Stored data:
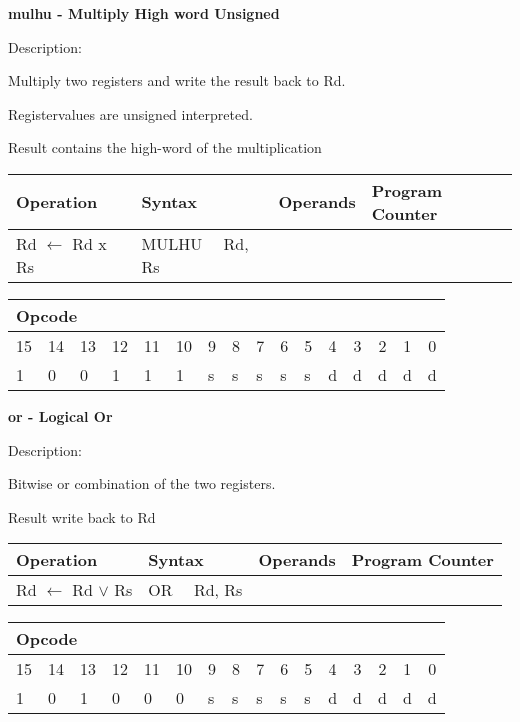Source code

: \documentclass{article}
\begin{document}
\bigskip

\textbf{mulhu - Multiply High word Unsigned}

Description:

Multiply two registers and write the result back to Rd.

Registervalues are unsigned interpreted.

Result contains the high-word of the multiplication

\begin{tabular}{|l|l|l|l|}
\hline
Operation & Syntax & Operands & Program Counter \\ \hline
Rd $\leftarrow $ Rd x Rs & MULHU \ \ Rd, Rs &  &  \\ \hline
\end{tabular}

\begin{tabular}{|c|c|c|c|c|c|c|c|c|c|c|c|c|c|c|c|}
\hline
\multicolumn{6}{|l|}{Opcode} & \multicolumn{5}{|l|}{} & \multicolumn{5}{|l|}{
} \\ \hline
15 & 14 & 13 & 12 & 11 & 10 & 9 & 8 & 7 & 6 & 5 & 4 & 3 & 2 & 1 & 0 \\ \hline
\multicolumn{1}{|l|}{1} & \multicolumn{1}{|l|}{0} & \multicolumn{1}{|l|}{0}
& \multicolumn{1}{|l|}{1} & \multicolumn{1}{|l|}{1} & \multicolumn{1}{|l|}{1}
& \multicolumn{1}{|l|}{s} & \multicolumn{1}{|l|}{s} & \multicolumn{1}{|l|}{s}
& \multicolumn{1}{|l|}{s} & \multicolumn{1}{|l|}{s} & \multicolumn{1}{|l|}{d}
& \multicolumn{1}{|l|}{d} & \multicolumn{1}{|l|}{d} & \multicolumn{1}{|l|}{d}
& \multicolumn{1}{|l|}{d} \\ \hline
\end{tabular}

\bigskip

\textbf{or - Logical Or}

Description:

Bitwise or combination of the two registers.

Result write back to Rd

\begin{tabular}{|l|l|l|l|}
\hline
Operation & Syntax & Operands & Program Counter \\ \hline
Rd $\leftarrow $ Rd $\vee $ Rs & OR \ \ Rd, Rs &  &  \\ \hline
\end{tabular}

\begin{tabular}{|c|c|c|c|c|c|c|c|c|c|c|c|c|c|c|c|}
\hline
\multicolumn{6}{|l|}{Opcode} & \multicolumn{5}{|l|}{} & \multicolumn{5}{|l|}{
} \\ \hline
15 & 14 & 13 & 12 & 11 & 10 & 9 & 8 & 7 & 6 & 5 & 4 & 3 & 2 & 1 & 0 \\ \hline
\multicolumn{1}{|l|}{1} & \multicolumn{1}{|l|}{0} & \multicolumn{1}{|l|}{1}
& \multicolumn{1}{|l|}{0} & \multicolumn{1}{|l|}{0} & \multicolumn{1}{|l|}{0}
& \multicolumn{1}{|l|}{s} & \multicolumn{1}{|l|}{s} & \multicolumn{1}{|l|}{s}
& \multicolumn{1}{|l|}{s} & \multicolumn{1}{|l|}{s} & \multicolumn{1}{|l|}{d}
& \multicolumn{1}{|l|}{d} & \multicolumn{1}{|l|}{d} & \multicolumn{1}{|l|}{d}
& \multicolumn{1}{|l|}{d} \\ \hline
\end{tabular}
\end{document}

TASK DESCRIPTION » Give a count of the lines above that include the word "back", and add nothing to it.

WRITTEN RESPONSE » 2